Right Way of creating a front end dev build system

Not sure if this is the right place to ask this, so please bear with me.

I'm quite new to build systems/ front end workflow and have relied heavily on IDE built in systems to do the work for me such as compiling Sass to css.

I recently discovered the world of npm gulp and now need to get a project working and compiled from a "dev" folder to a "build" folder.

  1. What im not understanding is if a install bootstrap via npm it adds in to the node_modules folder outside of these two folders. Am I doing something wrong here? because I cd into the dev folder but yet it installed it in the root folder.
  2. how do I change my tag rev files from my dev to build if I have to get files from the node_modules
  3. The same goes for Angular, it is installed in the node_modules folder. how do I go about accessing the code from there to my dev folder and then compiling it to my build.

Upvotes: 1

Views: 515

Answers (3)

M1lls
M1lls

Reputation: 573

I would set it up this way, use the app folder for development purposes, while the dist (as in "distribution") folder is used to contain optimized files for the production site.

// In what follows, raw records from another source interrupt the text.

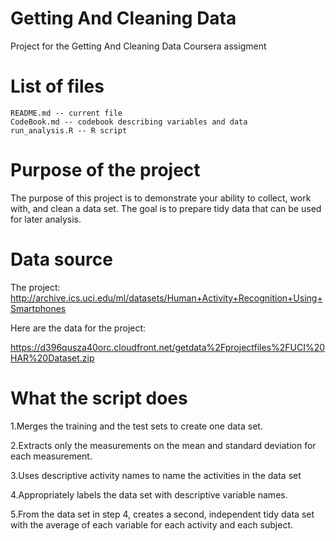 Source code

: Getting And Cleaning Data
======================

Project for the Getting And Cleaning Data Coursera assigment

List of files
======================

    README.md -- current file
    CodeBook.md -- codebook describing variables and data
    run_analysis.R -- R script

Purpose of the project
======================
The purpose of this project is to demonstrate your ability to collect, work with, and clean a data set. The goal is to prepare tidy data that can be used for later analysis.

Data source
======================
The project:
http://archive.ics.uci.edu/ml/datasets/Human+Activity+Recognition+Using+Smartphones 

Here are the data for the project: 

https://d396qusza40orc.cloudfront.net/getdata%2Fprojectfiles%2FUCI%20HAR%20Dataset.zip 


What the script does
======================
1.Merges the training and the test sets to create one data set.

2.Extracts only the measurements on the mean and standard deviation for each measurement. 

3.Uses descriptive activity names to name the activities in the data set

4.Appropriately labels the data set with descriptive variable names. 

5.From the data set in step 4, creates a second, independent tidy data set with the average of each variable for each activity and each subject.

Since app is used for development purposes, all your code will be placed in app and will compile in the dist folder when you run something like gulp build

  |- app/
    |- css/
    |- fonts/
    |- images/ 
    |- index.html
    |- js/ 
    |- scss/
  |- dist/
  |- gulpfile.js
  |- node_modules/
  |- package.json

Upvotes: 0

snorkpete
snorkpete

Reputation: 14564

For most front-end build systems, your node_modules folder actually sits at the root of your project folder. Your dev folder (i.e. where you put your source code) which is a sub-folder of your project root, will then be able to see npm modules installed into the project root folder.

Note that in many front-end setups I've seen, the convention is to call that dev folder src instead.

Upvotes: 0

Thiago Barcala
Thiago Barcala

Reputation: 7333

This works with the way node resolve modules. If you install a module like gulp, you will have a structure similar to this:

- node_modules/
    - gulp/
        ...
- src/
    index.js
gulpfile.js

In order to import gulp into your script, you can just use require('gulp') (or import gulp from 'gulp' if you are using EcmaScript6) and node will find out where to look for this module.

You can do it both from the gulpfile.js or from src/index.js. Node will try to find the node_modules folder in the script folder, or in any parent folder.